Kolisi merupakan batas lempeng dimana kerak benua dan kerak benua saling bertumbukan, sehingga menghasilkan suatu topografi yang sangat tinggi, contohnya Pegunungan Himalaya di Nepal. Sebenarnya proses kolisi masih berhubungan dengan proses subduksi dimana ketika kerak samudera menunjam ke bawah kerak benua, diatas kerak samudera menumpang suatu kerak benua lain, dan saat kerak samudera seluruhnya habis kedua benua tersebut akan saling bertabrakan. Proses ini dapat dijelaskan dengan gambar terbentukan Pegunungan Himalaya dibawah ini.









3.    Anjakan (Obduction)

Anjakan atau obduksi adalah abtas antar lempeng yang saling mendekat dengan kenampakan benua menunjam di bawah kerak samudera. Fenomena ini memang masih jarang dijumpai, dan beberapa hipotesis tentang mula terjanya obduksi juga bermunculan. Salah satu hipotesisnya yaitu penunjaman ini terjadi akibat perubahan dari batas lempeng divergen menjadi konvergen.



·      Transform (menyamping)
  
Pergerakan lempeng transform, atau juga sering disebut batas sesar transform (transform fault) adalah fenomena dimana lempeng yang bergerak saling berpapasan dan memiliki kecepatan yang berbeda (dalam satuan cm/tahun). Gerakan sejajar tersebut mengakibatkan terbentuknya sesar mendarar (strike slip fault) yang besar. Contoh dari batas lempeng satu ini adalah Sesar San Andreas di Amerika.

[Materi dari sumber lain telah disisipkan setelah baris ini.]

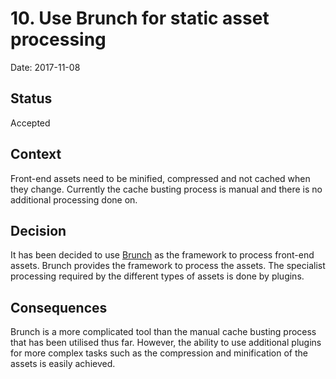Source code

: # 10. Use Brunch for static asset processing

Date: 2017-11-08

## Status

Accepted

## Context

Front-end assets need to be minified, compressed and not cached when they
change. Currently the cache busting process is manual and there is no
additional processing done on.

## Decision

It has been decided to use [Brunch](http://brunch.io/) as the framework to
process front-end assets. Brunch provides the framework to process the assets.
The specialist processing required by the different types of assets is done by
plugins.

## Consequences

Brunch is a more complicated tool than the manual cache busting process that
has been utilised thus far. However, the ability to use additional plugins for
more complex tasks such as the compression and minification of the assets is
easily achieved.
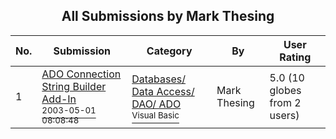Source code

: ﻿<div align="center">

## All Submissions by Mark Thesing

</div>

No.  | Submission | Category | By   | User Rating
---- | ---------- | -------- | ---- | -----------
1 | [ADO Connection String Builder Add\-In<br /><sup>2003-05-01 08:08:48</sup>](https://github.com/Planet-Source-Code/mark-thesing-ado-connection-string-builder-add-in__1-45278) | [Databases/ Data Access/ DAO/ ADO<br /><sup>Visual Basic</sup>](../ByCategory/databases-data-access-dao-ado__1-6.md) | Mark Thesing | 5.0 (10 globes from 2 users)
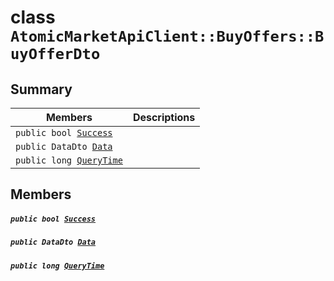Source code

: # class `AtomicMarketApiClient::BuyOffers::BuyOfferDto` 

## Summary

 Members                                | Descriptions                                
----------------------------------------|---------------------------------------------
`public bool `[`Success`](#class_atomic_market_api_client_1_1_buy_offers_1_1_buy_offer_dto_1a506fb037fbb6bfe8f254c021a2c3cfac) | 
`public DataDto `[`Data`](#class_atomic_market_api_client_1_1_buy_offers_1_1_buy_offer_dto_1a65c0779654774581967081cf3136bd84) | 
`public long `[`QueryTime`](#class_atomic_market_api_client_1_1_buy_offers_1_1_buy_offer_dto_1a6cc7a06930fbe1e28eb7eed2599015c9) | 

## Members

##### `public bool `[`Success`](#class_atomic_market_api_client_1_1_buy_offers_1_1_buy_offer_dto_1a506fb037fbb6bfe8f254c021a2c3cfac) 

##### `public DataDto `[`Data`](#class_atomic_market_api_client_1_1_buy_offers_1_1_buy_offer_dto_1a65c0779654774581967081cf3136bd84) 

##### `public long `[`QueryTime`](#class_atomic_market_api_client_1_1_buy_offers_1_1_buy_offer_dto_1a6cc7a06930fbe1e28eb7eed2599015c9) 

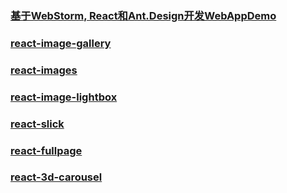 ### [基于WebStorm, React和Ant.Design开发WebAppDemo](http://blog.csdn.net/chenhaifeng2016/article/details/61196639)
### [react-image-gallery](https://github.com/xiaolin/react-image-gallery)
### [react-images](https://github.com/jossmac/react-images)
### [react-image-lightbox](https://github.com/fritz-c/react-image-lightbox)
### [react-slick](https://github.com/akiran/react-slick)
### [react-fullpage](https://github.com/subtirelumihail/react-fullpage)
### [react-3d-carousel](https://react.rocks/example/react-3d-carousel)
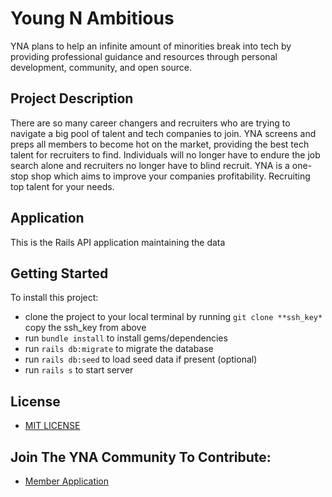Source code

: # Young N Ambitious #
YNA plans to help an infinite amount of minorities break into tech by providing professional guidance and resources through personal development, community, and open source. 

## Project Description ##
There are so many career changers and recruiters who are trying to navigate a big pool of talent and tech companies to join. YNA screens and preps all members to become hot on the market, providing the best tech talent for recruiters to find. Individuals will no longer have to endure the job search alone and recruiters no longer have to blind recruit. YNA is a one-stop shop which aims to improve your companies profitability. Recruiting top talent for your needs.

## Application ##
This is the Rails API application maintaining the data 

## Getting Started ##
To install this project: 
* clone the project to your local terminal by running `git clone **ssh_key*` copy the ssh_key from above
* run `bundle install` to install gems/dependencies 
* run `rails db:migrate` to migrate the database
* run `rails db:seed` to load seed data if present (optional)
* run `rails s` to start server

## License ##
* [MIT LICENSE](https://opensource.org/licenses/MIT)

## Join The YNA Community To Contribute: ##
* [Member Application](https://docs.google.com/forms/d/e/1FAIpQLSfEHpF9H3U9yCzmUPEiac637mECOzXAqrr9AXuxuz48KUd1pQ/viewform)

Kegiatan tektonik lempeng tidak hanya berupa ketiga batas lempeng diatas saja, namun juga terdapat satu proses yang masih menjadi perdebatan para ahli yaitu Hot Spot yang membentuk gunung api di Pulau Hawaii. Terdapat banyak hipotesis tentang genesa / pembentukan hotspot (titik panas). Salah satu hipotesisnya adalah akibat plume-plume dari mantel yang naik sebagai diapir termal dari batas antara inti bumi dan mantel bumi.



Daftar Pustaka :

Hamblin,W. K. and Christiansen, E. H. (2004). Earth’s Dynamic Systems, Tenth Edition. Prentice Hall, Pearson Education.